Données actuelles sur l’AMM psychiatrique
Aux Pays-Bas, 110 cas d’AMM psychiatrique ont été signalés entre 2011 et 2014; avant cette
période, de deux à cinq cas avaient été enregistrés par année2. En Belgique, le nombre de cas
d’AMM découlant d’un trouble neuropsychiatrique (ce qui comprend les troubles neurologiques
et psychiatriques qui ne sont pas fatals) était inférieur à 10 jusqu’en 2007; en 2012-2013, on a
enregistré 101 cas d’AMMP3. Bien que ces chiffres soient peu élevés, ils indiquent une
tendance claire à ce chapitre.
À l’exception d’un rapport de 19974 décrivant 11 cas survenus aux Pays-Bas, il existait peu de
renseignements sur l’administration de l’AMM psychiatrique dans ces deux pays. Les données
disponibles consistaient principalement en des rapports médiatiques et des sommaires
quantitatifs figurant dans les rapports annuels des organismes d’évaluation respectifs.

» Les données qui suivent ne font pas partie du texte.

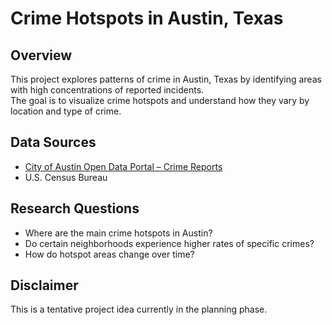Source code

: # Crime Hotspots in Austin, Texas

## Overview
This project explores patterns of crime in Austin, Texas by identifying areas with high concentrations of reported incidents.  
The goal is to visualize crime hotspots and understand how they vary by location and type of crime.

## Data Sources
- [City of Austin Open Data Portal – Crime Reports](https://data.austintexas.gov/)
- U.S. Census Bureau

## Research Questions
- Where are the main crime hotspots in Austin?
- Do certain neighborhoods experience higher rates of specific crimes?
- How do hotspot areas change over time?

## Disclaimer
This is a tentative project idea currently in the planning phase.
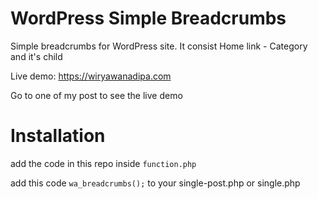 # WordPress Simple Breadcrumbs
Simple breadcrumbs for WordPress site. It consist Home link - Category and it's child

Live demo: https://wiryawanadipa.com

Go to one of my post to see the live demo

# Installation
add the code in this repo inside `function.php`

add this code `wa_breadcrumbs();` to your single-post.php or single.php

Deux études récentes ont analysé l’AMMP d’une manière plutôt détaillée, soit en présentant
des descriptions de divers diagnostics et certaines caractéristiques des patients. La
Dre Lieve Thienpont, une psychiatre belge, et ses collègues ont publié une étude de série de
cas ayant trait à 100 demandes consécutives d’AMMP qui ont été enregistrées dans son
cabinet de psychiatrie privé entre 2007 et 20115. Notre groupe s’emploie à étudier les rapports
relatifs à 66 cas (sur les 85 cas signalés en date de notre étude, de 2011 jusqu’à un certain
point en 2014) d’administration de l’AMMP aux Pays-Bas; ces rapports présentent une vue
d’ensemble des caractéristiques des patients ayant reçu l’AMMP, la manière dont les médecins
ont évalué les patients et l’opinion des comités d’évaluation de l’euthanasie sur les cas2.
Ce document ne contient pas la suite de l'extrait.